→ **Task brief**
Search the material below for "Synthesis" and copy every line where it occurs.

→ **Provided entries**

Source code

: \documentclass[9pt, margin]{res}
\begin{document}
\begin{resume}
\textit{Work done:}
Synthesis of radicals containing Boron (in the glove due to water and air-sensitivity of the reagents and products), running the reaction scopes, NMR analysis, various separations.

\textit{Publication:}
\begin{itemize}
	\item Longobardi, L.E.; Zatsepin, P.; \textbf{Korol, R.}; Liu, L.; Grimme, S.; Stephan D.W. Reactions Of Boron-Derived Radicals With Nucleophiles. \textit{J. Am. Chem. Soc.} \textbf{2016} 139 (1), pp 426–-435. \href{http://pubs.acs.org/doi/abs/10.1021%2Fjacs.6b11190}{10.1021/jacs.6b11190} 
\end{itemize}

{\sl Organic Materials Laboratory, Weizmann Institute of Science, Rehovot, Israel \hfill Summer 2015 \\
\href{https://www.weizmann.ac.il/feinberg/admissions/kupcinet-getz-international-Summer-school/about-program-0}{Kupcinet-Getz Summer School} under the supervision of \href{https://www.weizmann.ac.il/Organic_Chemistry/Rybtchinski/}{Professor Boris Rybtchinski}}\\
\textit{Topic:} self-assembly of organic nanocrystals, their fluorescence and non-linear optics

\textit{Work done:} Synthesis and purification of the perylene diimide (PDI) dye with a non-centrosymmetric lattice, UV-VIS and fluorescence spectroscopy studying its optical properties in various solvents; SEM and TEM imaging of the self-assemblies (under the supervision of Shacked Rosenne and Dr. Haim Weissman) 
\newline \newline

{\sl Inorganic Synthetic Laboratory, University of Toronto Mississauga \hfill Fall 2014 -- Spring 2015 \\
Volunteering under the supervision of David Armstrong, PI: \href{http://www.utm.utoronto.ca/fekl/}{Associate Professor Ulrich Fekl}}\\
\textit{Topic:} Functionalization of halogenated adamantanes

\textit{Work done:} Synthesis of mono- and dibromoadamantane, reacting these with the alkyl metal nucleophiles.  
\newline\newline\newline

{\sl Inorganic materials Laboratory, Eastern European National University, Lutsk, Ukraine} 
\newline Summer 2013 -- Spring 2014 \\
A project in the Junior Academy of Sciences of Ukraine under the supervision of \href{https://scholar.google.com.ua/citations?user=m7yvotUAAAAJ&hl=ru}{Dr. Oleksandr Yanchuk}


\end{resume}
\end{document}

→ **Written solution**
Synthesis of radicals containing Boron (in the glove due to water and air-sensitivity of the reagents and products), running the reaction scopes, NMR analysis, various separations.
\textit{Work done:} Synthesis and purification of the perylene diimide (PDI) dye with a non-centrosymmetric lattice, UV-VIS and fluorescence spectroscopy studying its optical properties in various solvents; SEM and TEM imaging of the self-assemblies (under the supervision of Shacked Rosenne and Dr. Haim Weissman) 
\textit{Work done:} Synthesis of mono- and dibromoadamantane, reacting these with the alkyl metal nucleophiles.  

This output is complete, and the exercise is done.